Sunday, April 26, 2015

"Avengers: Age of Ultron"

Joss Whedon's accommodation, provided by Disney.
I once attempted to give the first "Avengers" film the OCBW treatment but I gave up because I got bored writing it. Put simply, I think "The Avengers" is... eh... an okay ish film, with lots of emphasis on the "ish," which I described in my 'Why You Shouldn't Be Excited About the Casting of Doctor Strange' article as
a bland and badly-paced film where Iron Man and Captain America spend about ten hours sitting around frowning at each other in a flying conference room and then they have a giant Transformers battle at the end which is resolved in the same manner as the invasion of Naboo in Star Wars Episode I.
"Age of Ultron" is arguably better paced and has a severely reduced amount of conference room frowning, and in some respects it's superior to "The Avengers." In other respects it is not superior to "The Avengers." I'll sum up my grievances here, spoilers beware:
  1. Ultron is introduced too quickly and his characterisation is rushed.
  2. Black Widow in general is used badly.
  3. Elements of the plot are too similar to "Iron Man 3".
  4. Other elements of the plot rely too heavily on the plot of "The Avengers."
  5. It feels like a middling instalment killing time before the third Avengers film.
  6. Quicksilver's death is meaningless because he's only just been introduced.
  7. The film is visually uninteresting because of the overdesigned costumes.
"Iss my ahksent conveenssing enough, do you zink, Ultron?"
So the team has reassembled offscreen, and they're in some fictional Eastern European country which definitely isn't Latveria hunting down a HYDRA base belonging to Baron Strucker, who was also seen in the post-credits sequence of the second Captain America film.

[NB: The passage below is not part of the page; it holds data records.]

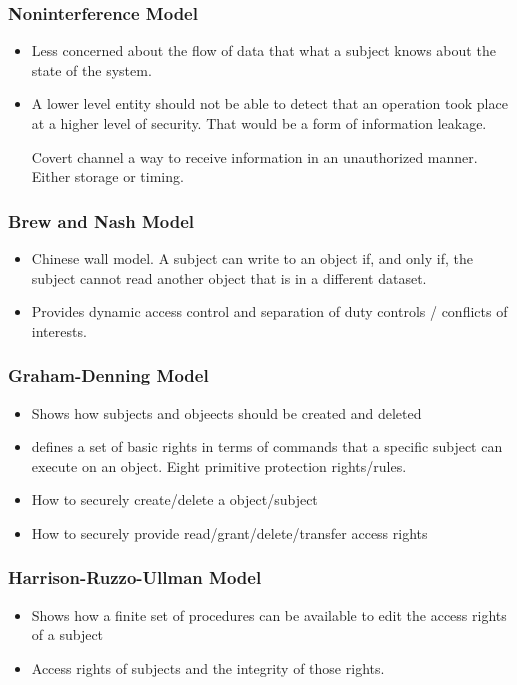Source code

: \documentclass[11pt]{article}
\begin{document}
\subsubsection{Noninterference Model}
\label{sec:org7ca794d}
\begin{itemize}
\item Less concerned about the flow of data that what a subject knows about the state of the system.
\item A lower level entity should not be able to detect that an operation took place at a higher level of security. That would be a form of information leakage.
\item[{Covert channel}] a way to receive information in an unauthorized manner. Either storage or timing.
\end{itemize}
\subsubsection{Brew and Nash Model}
\label{sec:org53bf7fa}
\begin{itemize}
\item Chinese wall model. A subject can write to an object if, and only if, the subject cannot read another object that is in a different dataset.
\item Provides dynamic access control and separation of duty controls / conflicts of interests.
\end{itemize}
\subsubsection{Graham-Denning Model}
\label{sec:org8a5fbf7}
\begin{itemize}
\item Shows how subjects and objeects should be created and deleted
\item defines a set of basic rights in terms of commands that a specific subject can execute on an object. Eight primitive protection rights/rules.
\item How to securely create/delete a object/subject
\item How to securely provide read/grant/delete/transfer access rights
\end{itemize}
\subsubsection{Harrison-Ruzzo-Ullman Model}
\label{sec:org48b5abd}
\begin{itemize}
\item Shows how a finite set of procedures can be available to edit the access rights of a subject
\item Access rights of subjects and the integrity of those rights.
\end{itemize}
\end{document}
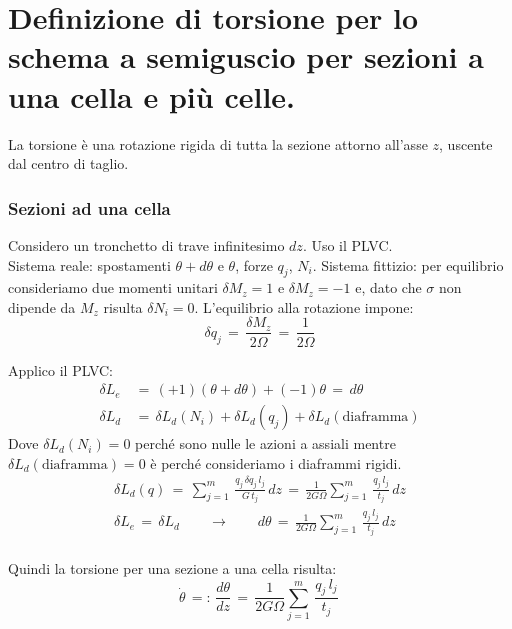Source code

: \section{Definizione di torsione per lo schema a semiguscio per sezioni a una cella e più celle.}

La torsione è una rotazione rigida di tutta la sezione attorno all'asse $z$, uscente dal centro di taglio.

\subsubsection*{ Sezioni ad una cella}
Considero un tronchetto di trave infinitesimo $dz$. Uso il PLVC.\\
Sistema reale: spostamenti $\theta + d\theta$ e $\theta$, forze $q_j$, $N_i$. Sistema fittizio: per equilibrio consideriamo due momenti unitari $\delta M_z =1$ e $\delta M_z =-1$ e, dato che $\sigma$ non dipende da $M_z$ risulta  $\delta N_i=0$. L'equilibrio alla rotazione impone:
\begin{equation*}
    \delta q_j \,=\, \frac{\delta M_z}{2\Omega}\,=\,\frac{1}{2\Omega}
\end{equation*}

Applico il PLVC:
\begin{align*}
    \delta L_e\,&=\, (+1)(\theta + d\theta) + (-1)\theta \,=\,  d\theta\\
     \delta L_d\,&=\, \delta L_d(N_i) + \delta L_d(q_j) + \delta L_d(\mathrm{diaframma} ) 
\end{align*}
Dove $\delta L_d(N_i)=0$ perché sono nulle le azioni a assiali mentre $\delta L_d(\mathrm{diaframma})=0$ è perché consideriamo i diaframmi rigidi.\\

\begin{align*}
    \delta L_d(q)\,=\, \sum^m_{j=1}\,\frac{q_j\,\delta q_j\,l_j}{G\,t_j}\,dz
    \,=\, \frac{1}{2G\Omega}\sum^m_{j=1}\,\frac{q_j\,l_j}{t_j}\,dz\\
    \delta L_e \,=\, \delta L_d  
    \quad\quad\rightarrow\quad\quad
    d\theta \,=\,\frac{1}{2G\Omega}\sum^m_{j=1}\,\frac{q_j\,l_j}{t_j}\,dz\\
\end{align*}

Quindi la torsione per una sezione a una cella risulta:
\begin{equation*}
    \dot{\theta} \,=:\, \frac{d\theta}{dz}\,=\,\frac{1}{2G\Omega}\sum^m_{j=1}\,\frac{q_j\,l_j}{t_j}\,
\end{equation*}



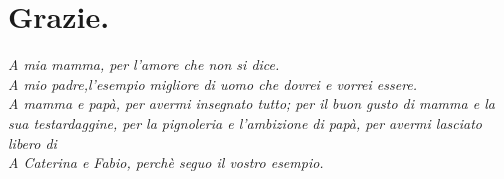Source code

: \documentclass[]{article}
\begin{document}
\break

\section*{Grazie.}
\vspace{1cm}

\textit{A mia mamma, per l'amore che non si dice.\\
A mio padre,l'esempio migliore di uomo che dovrei e vorrei essere.\\
A mamma e papà, per avermi insegnato tutto; per il buon gusto di mamma e la sua testardaggine, per la pignoleria e l'ambizione di papà, per avermi lasciato libero di \\
A Caterina e Fabio, perchè seguo il vostro esempio.}
\end{document}
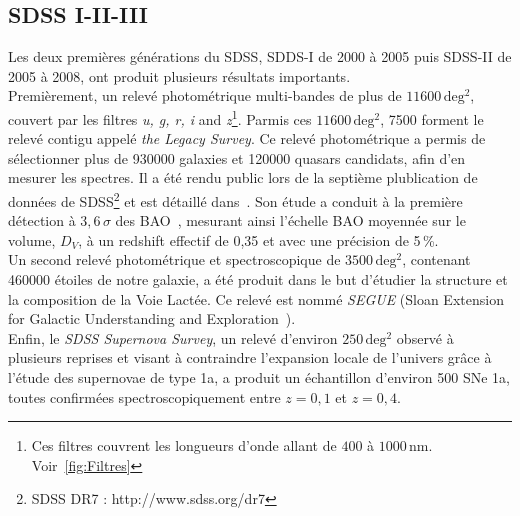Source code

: \documentclass[11pt, twoside, a4paper, openright]{report}
\begin{document}
\subsection{SDSS I-II-III}
Les deux premières générations du SDSS, SDDS-I de 2000 à 2005 puis SDSS-II de 2005 à 2008, ont produit plusieurs résultats importants.\\
Premièrement, un relevé photométrique multi-bandes de plus de $\num{11600}\,\mathrm{deg^{2}}$, couvert par les filtres \emph{u, g, r, i} and \emph{z}\footnote{Ces filtres couvrent les longueurs d'onde allant de $400$ à $1000\,\mathrm{nm}$. Voir~\ref{fig:Filtres}}. Parmis ces $\num{11600}\,\mathrm{deg^{2}}$, \num{7500} forment le relevé contigu appelé \emph{the Legacy Survey}. Ce relevé photométrique a permis de sélectionner plus de \num{930000} galaxies et \num{120000} quasars candidats, afin d'en mesurer les spectres. Il a été rendu public lors de la septième plublication de données de SDSS\footnote{SDSS DR7 : http://www.sdss.org/dr7} et est détaillé dans~\cite{Abazajian2008}. Son étude a conduit à la première détection à $3,6\,\sigma$ des BAO~\cite{Eisenstein2005}, mesurant ainsi l'échelle BAO moyennée sur le volume, $D_V$, à un redshift effectif de 0,35 et avec une précision de 5\,\%. \\
Un second relevé photométrique et spectroscopique de $\num{3500}\,\mathrm{deg^{2}}$, contenant \num{460000} étoiles de notre galaxie, a été produit dans le but d'étudier la structure et la composition de la Voie Lactée. Ce relevé est nommé \emph{SEGUE} (Sloan Extension for Galactic Understanding and Exploration~\cite{Collaboration2009}).\\
Enfin, le \emph{SDSS Supernova Survey}, un relevé d'environ $\num{250}\,\mathrm{deg^{2}}$ observé à plusieurs reprises et visant à contraindre l'expansion locale de l'univers gr\^ace à l'étude des supernovae de type 1a, a produit un échantillon d'environ 500 SNe 1a, toutes confirmées spectroscopiquement entre $z=0,1$ et $z=0,4$.
\end{document}
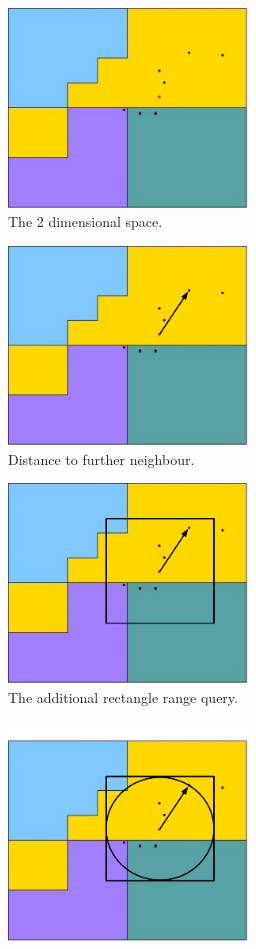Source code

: \documentclass[11pt,a4paper]{globis-book}
\begin{document}
\begin{figure}
    \centering
    \begin{subfigure}[b]{0.4\linewidth}
        \includegraphics[width = 2.5in]{images/zordering-knn-a}
        \caption{The 2 dimensional space.}
    \end{subfigure}%
    \qquad
    \begin{subfigure}[b]{0.4\linewidth}
        \includegraphics[width = 2.5in]{images/zordering-knn-b}
        \caption{Distance to further neighbour.}
    \end{subfigure}
    \begin{subfigure}[b]{0.4\linewidth}
        \includegraphics[width = 2.5in]{images/zordering-knn-c}
        \caption{The additional rectangle range query.}
    \end{subfigure}%
    \qquad
    \begin{subfigure}[b]{0.4\linewidth}
        \includegraphics[width = 2.5in]{images/zordering-knn-d}

\end{subfigure}
\end{figure}
\end{document}
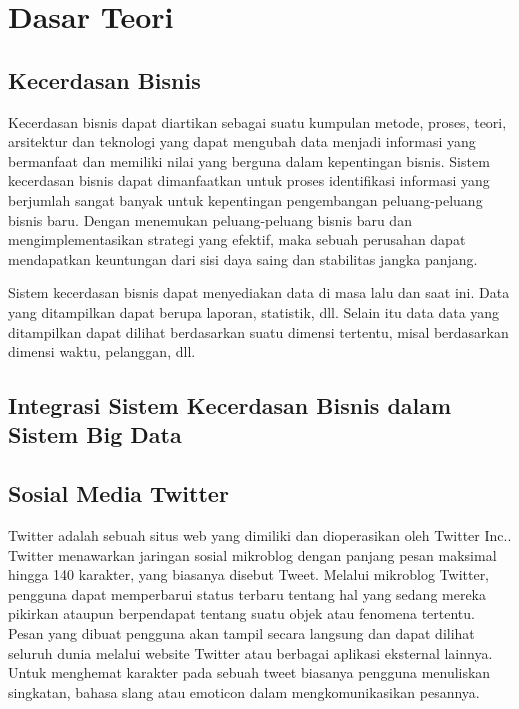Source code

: \chapter{Dasar Teori}
\label{chap:dasar_teori}
	
\section{Kecerdasan Bisnis}
\label{sec:kecerdasan_bisnis}
Kecerdasan bisnis dapat diartikan sebagai suatu kumpulan metode, proses, teori, arsitektur dan teknologi yang dapat mengubah data menjadi informasi yang bermanfaat dan memiliki nilai yang berguna dalam kepentingan bisnis. Sistem kecerdasan bisnis dapat dimanfaatkan untuk proses identifikasi informasi yang berjumlah sangat banyak untuk kepentingan pengembangan peluang-peluang bisnis baru. Dengan menemukan peluang-peluang bisnis baru dan mengimplementasikan strategi yang efektif, maka sebuah perusahan dapat mendapatkan keuntungan dari sisi daya saing dan stabilitas jangka panjang.

Sistem kecerdasan bisnis dapat menyediakan data di masa lalu dan saat ini. Data yang ditampilkan dapat berupa laporan, statistik, dll. Selain itu data data yang ditampilkan dapat dilihat berdasarkan suatu dimensi tertentu, misal berdasarkan dimensi waktu, pelanggan, dll.


\section{Integrasi Sistem Kecerdasan Bisnis dalam Sistem Big Data}
\label{sec:integrasi_kecerdasan_bisnis}

\section{Sosial Media Twitter}
\label{sec:twitter}
Twitter adalah sebuah situs web yang dimiliki dan dioperasikan oleh Twitter Inc.. Twitter menawarkan jaringan sosial mikroblog dengan panjang pesan maksimal hingga 140 karakter, yang biasanya disebut Tweet. Melalui mikroblog Twitter, pengguna dapat memperbarui status terbaru tentang hal yang sedang mereka pikirkan ataupun berpendapat tentang suatu objek atau fenomena tertentu. Pesan yang dibuat pengguna akan tampil secara langsung dan dapat dilihat seluruh dunia melalui website Twitter atau berbagai aplikasi eksternal lainnya. Untuk menghemat karakter pada sebuah tweet biasanya pengguna menuliskan singkatan, bahasa slang atau emoticon dalam mengkomunikasikan pesannya.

They're trying to recover Loki's sceptre which apparently slipped through their fingers after the last film. How did that happen? Anyway, Strucker's used it to create Scarlet Witch and Quicksilver, who can't be mutants in this film because Marvel Studios don't have the rights to the characters as mutants, just to the characters in general. So in this they're "enhanced," given powers by Strucker because they want revenge on Tony Stark because his weapons killed their parents. Just for your information, in the comics their parents are actually none other than Magneto himself and his wife Magda, but obviously they can't reference that either. In any event I believe their parentage was a retcon made in the Eighties so it doesn't really matter: while they were originally created as mutant allies of Magneto in X-Men in their original comic appearances, they later joined the Avengers before it was ever established that Magneto was their father. In any event they serve to muck up the Avengers' plan: Hawkeye gets injured and Iron Man has a traumatic vision of failing to save the world.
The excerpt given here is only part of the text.